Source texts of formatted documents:
- - -

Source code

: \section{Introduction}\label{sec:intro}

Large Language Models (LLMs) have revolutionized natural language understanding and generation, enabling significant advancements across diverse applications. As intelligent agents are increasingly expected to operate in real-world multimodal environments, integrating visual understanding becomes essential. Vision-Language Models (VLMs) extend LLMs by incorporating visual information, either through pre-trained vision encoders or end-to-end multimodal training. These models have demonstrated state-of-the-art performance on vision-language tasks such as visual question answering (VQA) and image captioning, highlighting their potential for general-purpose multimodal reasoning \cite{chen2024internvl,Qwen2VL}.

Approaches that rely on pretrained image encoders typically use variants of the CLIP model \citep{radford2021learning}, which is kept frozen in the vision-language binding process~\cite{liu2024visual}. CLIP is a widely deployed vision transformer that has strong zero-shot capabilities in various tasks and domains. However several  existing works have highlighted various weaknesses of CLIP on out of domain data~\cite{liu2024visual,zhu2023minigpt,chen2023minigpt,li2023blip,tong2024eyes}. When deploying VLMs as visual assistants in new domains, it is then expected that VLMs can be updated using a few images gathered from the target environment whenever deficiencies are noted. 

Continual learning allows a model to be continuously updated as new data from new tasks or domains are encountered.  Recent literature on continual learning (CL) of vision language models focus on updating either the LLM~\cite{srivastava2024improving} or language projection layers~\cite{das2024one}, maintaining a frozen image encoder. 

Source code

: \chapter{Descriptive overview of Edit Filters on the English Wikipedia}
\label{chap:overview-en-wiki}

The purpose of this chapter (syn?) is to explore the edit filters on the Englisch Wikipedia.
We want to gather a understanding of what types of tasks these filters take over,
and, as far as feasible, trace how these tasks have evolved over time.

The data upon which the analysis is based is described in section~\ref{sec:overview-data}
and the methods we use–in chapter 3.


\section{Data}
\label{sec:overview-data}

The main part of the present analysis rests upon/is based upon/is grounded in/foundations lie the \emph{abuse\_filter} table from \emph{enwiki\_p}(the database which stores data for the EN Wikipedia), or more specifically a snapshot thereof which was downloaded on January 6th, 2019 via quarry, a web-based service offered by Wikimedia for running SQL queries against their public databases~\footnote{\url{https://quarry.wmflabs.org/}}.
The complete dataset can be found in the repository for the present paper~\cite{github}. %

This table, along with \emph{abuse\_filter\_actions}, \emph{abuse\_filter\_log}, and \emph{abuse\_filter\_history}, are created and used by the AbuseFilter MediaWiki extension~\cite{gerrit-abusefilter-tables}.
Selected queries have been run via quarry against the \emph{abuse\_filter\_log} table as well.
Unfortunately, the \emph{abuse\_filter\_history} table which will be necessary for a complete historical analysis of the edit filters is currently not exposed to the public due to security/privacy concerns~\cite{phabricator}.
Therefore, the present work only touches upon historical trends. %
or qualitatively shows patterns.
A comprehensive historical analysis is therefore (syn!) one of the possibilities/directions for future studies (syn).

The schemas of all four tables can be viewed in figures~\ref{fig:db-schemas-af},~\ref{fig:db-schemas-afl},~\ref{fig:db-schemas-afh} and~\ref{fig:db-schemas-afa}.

- - -

WORK INSTRUCTION
Return exactly the lines in the records above, beginning with the one that holds "and, as far" and ending with the last.

YOUR RESPONSE
and, as far as feasible, trace how these tasks have evolved over time.

The data upon which the analysis is based is described in section~\ref{sec:overview-data}
and the methods we use–in chapter 3.


\section{Data}
\label{sec:overview-data}

The main part of the present analysis rests upon/is based upon/is grounded in/foundations lie the \emph{abuse\_filter} table from \emph{enwiki\_p}(the database which stores data for the EN Wikipedia), or more specifically a snapshot thereof which was downloaded on January 6th, 2019 via quarry, a web-based service offered by Wikimedia for running SQL queries against their public databases~\footnote{\url{https://quarry.wmflabs.org/}}.
The complete dataset can be found in the repository for the present paper~\cite{github}. %

This table, along with \emph{abuse\_filter\_actions}, \emph{abuse\_filter\_log}, and \emph{abuse\_filter\_history}, are created and used by the AbuseFilter MediaWiki extension~\cite{gerrit-abusefilter-tables}.
Selected queries have been run via quarry against the \emph{abuse\_filter\_log} table as well.
Unfortunately, the \emph{abuse\_filter\_history} table which will be necessary for a complete historical analysis of the edit filters is currently not exposed to the public due to security/privacy concerns~\cite{phabricator}.
Therefore, the present work only touches upon historical trends. %
or qualitatively shows patterns.
A comprehensive historical analysis is therefore (syn!) one of the possibilities/directions for future studies (syn).

The schemas of all four tables can be viewed in figures~\ref{fig:db-schemas-af},~\ref{fig:db-schemas-afl},~\ref{fig:db-schemas-afh} and~\ref{fig:db-schemas-afa}.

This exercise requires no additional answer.